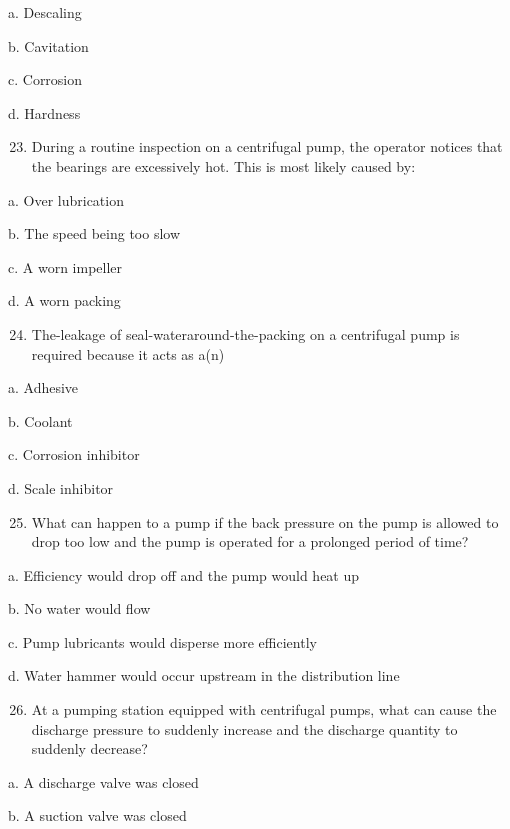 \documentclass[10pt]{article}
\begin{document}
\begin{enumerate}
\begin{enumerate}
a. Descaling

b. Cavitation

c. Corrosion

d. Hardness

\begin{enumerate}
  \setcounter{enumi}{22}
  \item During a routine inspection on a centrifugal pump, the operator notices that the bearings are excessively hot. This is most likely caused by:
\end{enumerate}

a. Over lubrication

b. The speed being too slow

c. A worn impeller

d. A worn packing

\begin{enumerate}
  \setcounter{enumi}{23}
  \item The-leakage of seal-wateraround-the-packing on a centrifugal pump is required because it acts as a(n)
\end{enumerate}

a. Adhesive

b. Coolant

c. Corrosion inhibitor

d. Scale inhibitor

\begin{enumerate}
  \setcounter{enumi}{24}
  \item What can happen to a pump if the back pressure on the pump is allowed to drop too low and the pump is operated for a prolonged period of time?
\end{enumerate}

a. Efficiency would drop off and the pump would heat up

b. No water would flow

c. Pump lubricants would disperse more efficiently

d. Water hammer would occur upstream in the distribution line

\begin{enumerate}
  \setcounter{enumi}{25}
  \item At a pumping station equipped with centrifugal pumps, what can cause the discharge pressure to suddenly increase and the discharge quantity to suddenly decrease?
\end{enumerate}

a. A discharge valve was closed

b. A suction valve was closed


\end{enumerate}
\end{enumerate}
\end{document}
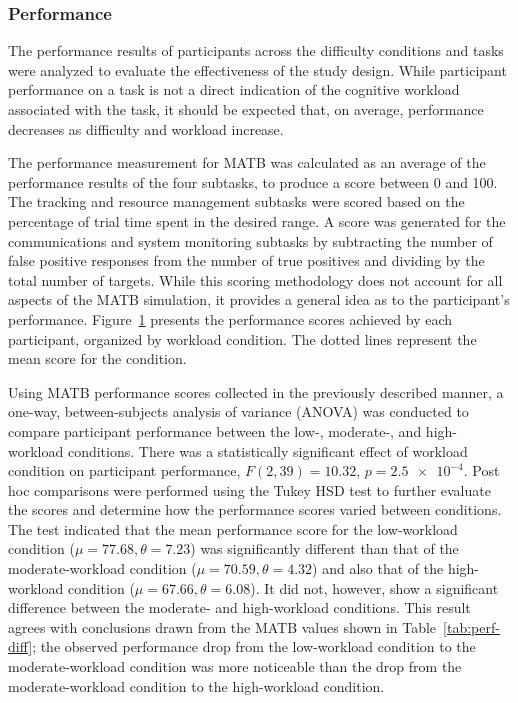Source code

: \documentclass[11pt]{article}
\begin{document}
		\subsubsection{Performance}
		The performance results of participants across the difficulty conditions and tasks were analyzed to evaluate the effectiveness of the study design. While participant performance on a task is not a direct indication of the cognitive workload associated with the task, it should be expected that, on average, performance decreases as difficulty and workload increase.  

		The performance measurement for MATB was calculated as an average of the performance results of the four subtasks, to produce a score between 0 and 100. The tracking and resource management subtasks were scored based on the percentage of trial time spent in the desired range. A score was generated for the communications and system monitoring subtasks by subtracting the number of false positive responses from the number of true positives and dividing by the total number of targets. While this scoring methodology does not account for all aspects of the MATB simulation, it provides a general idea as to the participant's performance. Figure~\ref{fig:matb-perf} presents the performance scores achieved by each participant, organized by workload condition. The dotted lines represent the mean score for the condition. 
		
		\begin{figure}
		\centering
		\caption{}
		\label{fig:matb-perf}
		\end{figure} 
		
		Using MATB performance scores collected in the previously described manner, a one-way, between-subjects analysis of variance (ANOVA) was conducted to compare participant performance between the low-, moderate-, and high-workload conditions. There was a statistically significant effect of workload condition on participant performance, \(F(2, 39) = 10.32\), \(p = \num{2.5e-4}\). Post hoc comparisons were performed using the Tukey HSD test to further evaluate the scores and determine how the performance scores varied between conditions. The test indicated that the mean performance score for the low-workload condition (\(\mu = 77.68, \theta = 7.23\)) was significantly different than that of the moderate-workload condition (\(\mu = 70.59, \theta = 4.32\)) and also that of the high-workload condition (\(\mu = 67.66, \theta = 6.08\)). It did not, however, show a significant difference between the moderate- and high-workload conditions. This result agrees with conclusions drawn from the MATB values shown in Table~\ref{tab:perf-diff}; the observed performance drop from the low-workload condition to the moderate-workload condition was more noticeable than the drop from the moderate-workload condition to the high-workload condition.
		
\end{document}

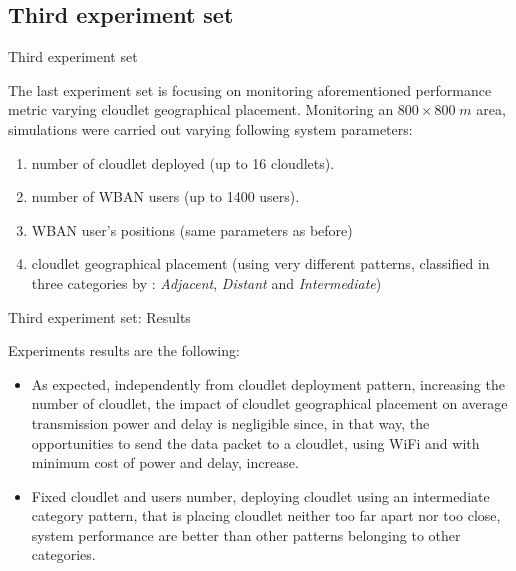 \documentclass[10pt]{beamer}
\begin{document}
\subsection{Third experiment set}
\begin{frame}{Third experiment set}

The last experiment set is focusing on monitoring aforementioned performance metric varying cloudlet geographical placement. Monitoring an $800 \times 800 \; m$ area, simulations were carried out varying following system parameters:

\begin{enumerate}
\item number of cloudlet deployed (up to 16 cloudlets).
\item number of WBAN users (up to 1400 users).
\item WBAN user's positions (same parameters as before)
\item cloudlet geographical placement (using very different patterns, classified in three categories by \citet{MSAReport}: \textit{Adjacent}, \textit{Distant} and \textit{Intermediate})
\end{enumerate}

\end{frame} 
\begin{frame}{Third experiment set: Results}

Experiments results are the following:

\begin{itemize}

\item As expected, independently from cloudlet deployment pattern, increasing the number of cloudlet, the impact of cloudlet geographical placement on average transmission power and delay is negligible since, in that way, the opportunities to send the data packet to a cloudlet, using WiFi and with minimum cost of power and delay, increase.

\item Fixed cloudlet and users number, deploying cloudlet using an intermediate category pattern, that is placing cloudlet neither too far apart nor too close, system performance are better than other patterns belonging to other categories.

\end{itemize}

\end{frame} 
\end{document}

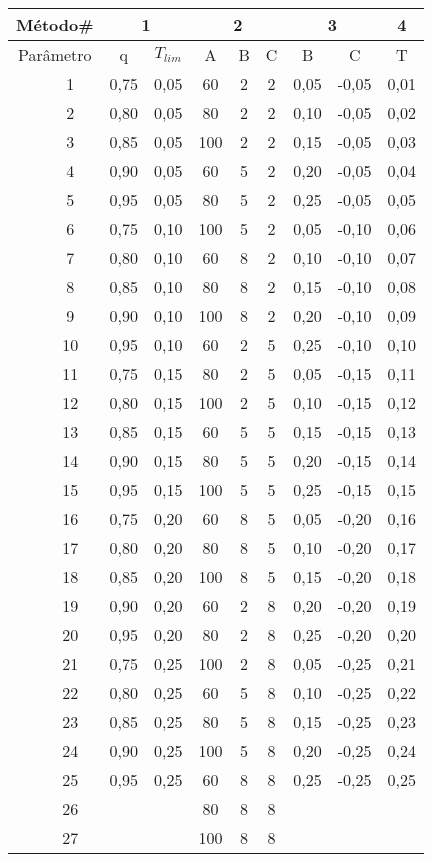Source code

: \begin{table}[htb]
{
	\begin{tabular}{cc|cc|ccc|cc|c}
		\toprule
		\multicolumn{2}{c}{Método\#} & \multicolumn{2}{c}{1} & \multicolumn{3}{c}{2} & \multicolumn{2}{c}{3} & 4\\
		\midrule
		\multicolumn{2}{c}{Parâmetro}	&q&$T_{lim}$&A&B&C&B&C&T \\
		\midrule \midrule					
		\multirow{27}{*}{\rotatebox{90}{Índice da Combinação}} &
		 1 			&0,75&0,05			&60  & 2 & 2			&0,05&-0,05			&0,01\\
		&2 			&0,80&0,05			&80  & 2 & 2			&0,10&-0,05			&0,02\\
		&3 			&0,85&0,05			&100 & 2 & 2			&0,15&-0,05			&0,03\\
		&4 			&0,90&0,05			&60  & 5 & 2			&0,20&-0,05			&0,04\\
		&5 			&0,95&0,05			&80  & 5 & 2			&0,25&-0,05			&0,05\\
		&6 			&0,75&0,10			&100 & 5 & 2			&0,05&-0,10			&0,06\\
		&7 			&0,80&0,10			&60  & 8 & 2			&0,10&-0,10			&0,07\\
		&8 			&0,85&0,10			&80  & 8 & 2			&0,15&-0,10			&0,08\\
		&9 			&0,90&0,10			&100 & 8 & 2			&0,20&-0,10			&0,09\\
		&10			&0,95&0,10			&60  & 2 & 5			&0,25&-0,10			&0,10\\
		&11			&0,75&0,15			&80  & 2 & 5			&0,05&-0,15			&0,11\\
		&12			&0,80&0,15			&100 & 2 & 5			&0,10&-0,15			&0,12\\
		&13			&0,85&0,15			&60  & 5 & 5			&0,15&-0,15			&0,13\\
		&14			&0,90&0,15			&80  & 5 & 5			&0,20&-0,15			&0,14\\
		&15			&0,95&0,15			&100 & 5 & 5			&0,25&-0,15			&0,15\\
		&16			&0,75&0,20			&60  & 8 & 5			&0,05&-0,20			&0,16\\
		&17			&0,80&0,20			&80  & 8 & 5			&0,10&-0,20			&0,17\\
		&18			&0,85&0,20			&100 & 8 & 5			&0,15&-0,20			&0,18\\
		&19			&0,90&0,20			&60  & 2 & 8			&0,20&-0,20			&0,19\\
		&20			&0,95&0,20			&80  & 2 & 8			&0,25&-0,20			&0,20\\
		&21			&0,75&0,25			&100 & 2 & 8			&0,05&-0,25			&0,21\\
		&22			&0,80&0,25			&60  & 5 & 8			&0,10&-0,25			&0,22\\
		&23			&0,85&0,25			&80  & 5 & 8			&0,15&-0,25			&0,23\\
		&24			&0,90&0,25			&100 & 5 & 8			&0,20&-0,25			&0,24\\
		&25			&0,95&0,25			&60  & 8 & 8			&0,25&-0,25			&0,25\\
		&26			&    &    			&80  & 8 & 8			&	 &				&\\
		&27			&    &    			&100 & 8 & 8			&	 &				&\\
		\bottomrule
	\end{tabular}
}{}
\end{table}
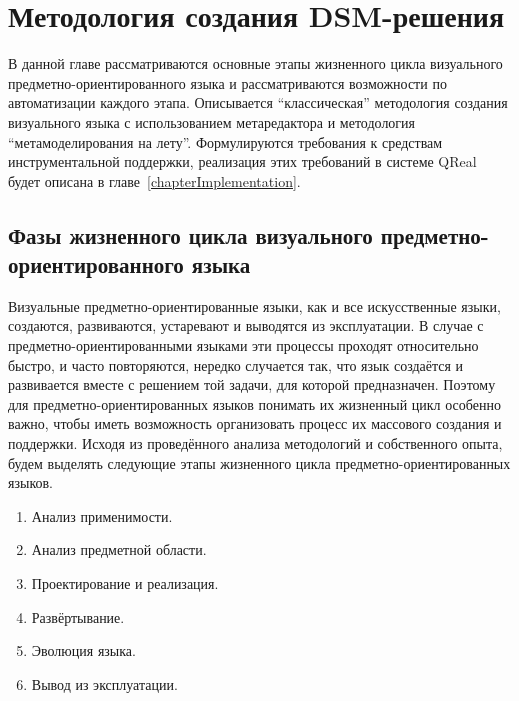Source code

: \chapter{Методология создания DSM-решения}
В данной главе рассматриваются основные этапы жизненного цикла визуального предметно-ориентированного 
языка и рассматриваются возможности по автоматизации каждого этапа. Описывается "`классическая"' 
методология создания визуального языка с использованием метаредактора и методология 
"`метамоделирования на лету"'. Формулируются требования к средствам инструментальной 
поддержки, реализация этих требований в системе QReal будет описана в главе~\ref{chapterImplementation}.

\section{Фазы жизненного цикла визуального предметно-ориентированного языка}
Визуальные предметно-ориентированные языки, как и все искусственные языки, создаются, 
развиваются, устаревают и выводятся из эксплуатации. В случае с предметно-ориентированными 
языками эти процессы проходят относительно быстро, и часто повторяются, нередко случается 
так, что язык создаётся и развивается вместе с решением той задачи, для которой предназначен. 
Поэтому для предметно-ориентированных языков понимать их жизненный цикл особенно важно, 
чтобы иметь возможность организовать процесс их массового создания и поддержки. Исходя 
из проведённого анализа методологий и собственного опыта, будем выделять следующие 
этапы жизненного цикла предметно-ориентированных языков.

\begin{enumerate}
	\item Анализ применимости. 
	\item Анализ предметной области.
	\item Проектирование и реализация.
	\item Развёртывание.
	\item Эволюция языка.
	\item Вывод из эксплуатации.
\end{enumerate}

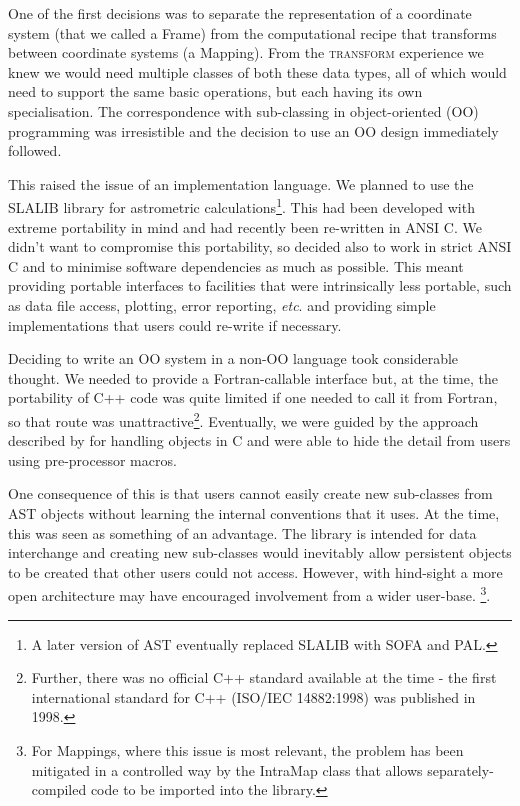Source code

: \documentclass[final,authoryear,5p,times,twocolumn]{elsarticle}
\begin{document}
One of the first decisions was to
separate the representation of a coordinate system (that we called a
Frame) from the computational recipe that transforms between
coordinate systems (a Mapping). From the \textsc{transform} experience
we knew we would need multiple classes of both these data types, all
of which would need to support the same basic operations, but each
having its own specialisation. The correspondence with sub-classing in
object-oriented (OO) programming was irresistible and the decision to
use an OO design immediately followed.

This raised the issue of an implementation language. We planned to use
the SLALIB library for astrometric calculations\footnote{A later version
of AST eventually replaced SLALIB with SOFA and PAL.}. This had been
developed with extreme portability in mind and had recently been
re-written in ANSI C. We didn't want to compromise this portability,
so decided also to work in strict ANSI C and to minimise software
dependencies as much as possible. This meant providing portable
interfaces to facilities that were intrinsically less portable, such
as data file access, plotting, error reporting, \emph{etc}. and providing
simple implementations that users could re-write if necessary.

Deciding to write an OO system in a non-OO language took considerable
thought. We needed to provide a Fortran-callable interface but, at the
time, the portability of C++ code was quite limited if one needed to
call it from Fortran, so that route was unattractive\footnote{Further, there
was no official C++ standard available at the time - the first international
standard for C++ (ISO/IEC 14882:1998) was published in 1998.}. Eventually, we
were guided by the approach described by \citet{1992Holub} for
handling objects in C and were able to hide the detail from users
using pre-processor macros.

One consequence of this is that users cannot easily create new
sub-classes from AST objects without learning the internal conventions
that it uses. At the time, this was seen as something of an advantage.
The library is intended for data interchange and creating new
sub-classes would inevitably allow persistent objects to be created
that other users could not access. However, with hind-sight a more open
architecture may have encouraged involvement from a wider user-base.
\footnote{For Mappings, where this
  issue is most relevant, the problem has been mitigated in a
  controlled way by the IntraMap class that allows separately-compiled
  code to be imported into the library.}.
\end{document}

···

* Activity: Once you have returned the line containing "The performance results of participants", stop; begin at the first line of the material, keep each line exact, and skip the pictures.

* Answer to the exercise:
 \documentclass[10pt]{article}
\begin{document}
\begin{enumerate}
\begin{enumerate}
a. Descaling

b. Cavitation

c. Corrosion

d. Hardness

\begin{enumerate}
  \setcounter{enumi}{22}
  \item During a routine inspection on a centrifugal pump, the operator notices that the bearings are excessively hot. This is most likely caused by:
\end{enumerate}

a. Over lubrication

b. The speed being too slow

c. A worn impeller

d. A worn packing

\begin{enumerate}
  \setcounter{enumi}{23}
  \item The-leakage of seal-wateraround-the-packing on a centrifugal pump is required because it acts as a(n)
\end{enumerate}

a. Adhesive

b. Coolant

c. Corrosion inhibitor

d. Scale inhibitor

\begin{enumerate}
  \setcounter{enumi}{24}
  \item What can happen to a pump if the back pressure on the pump is allowed to drop too low and the pump is operated for a prolonged period of time?
\end{enumerate}

a. Efficiency would drop off and the pump would heat up

b. No water would flow

c. Pump lubricants would disperse more efficiently

d. Water hammer would occur upstream in the distribution line

\begin{enumerate}
  \setcounter{enumi}{25}
  \item At a pumping station equipped with centrifugal pumps, what can cause the discharge pressure to suddenly increase and the discharge quantity to suddenly decrease?
\end{enumerate}

a. A discharge valve was closed

b. A suction valve was closed


\end{enumerate}
\end{enumerate}
\end{document}
Source code

: \documentclass[11pt]{article}
\begin{document}
		\subsubsection{Performance}
		The performance results of participants across the difficulty conditions and tasks were analyzed to evaluate the effectiveness of the study design. While participant performance on a task is not a direct indication of the cognitive workload associated with the task, it should be expected that, on average, performance decreases as difficulty and workload increase.  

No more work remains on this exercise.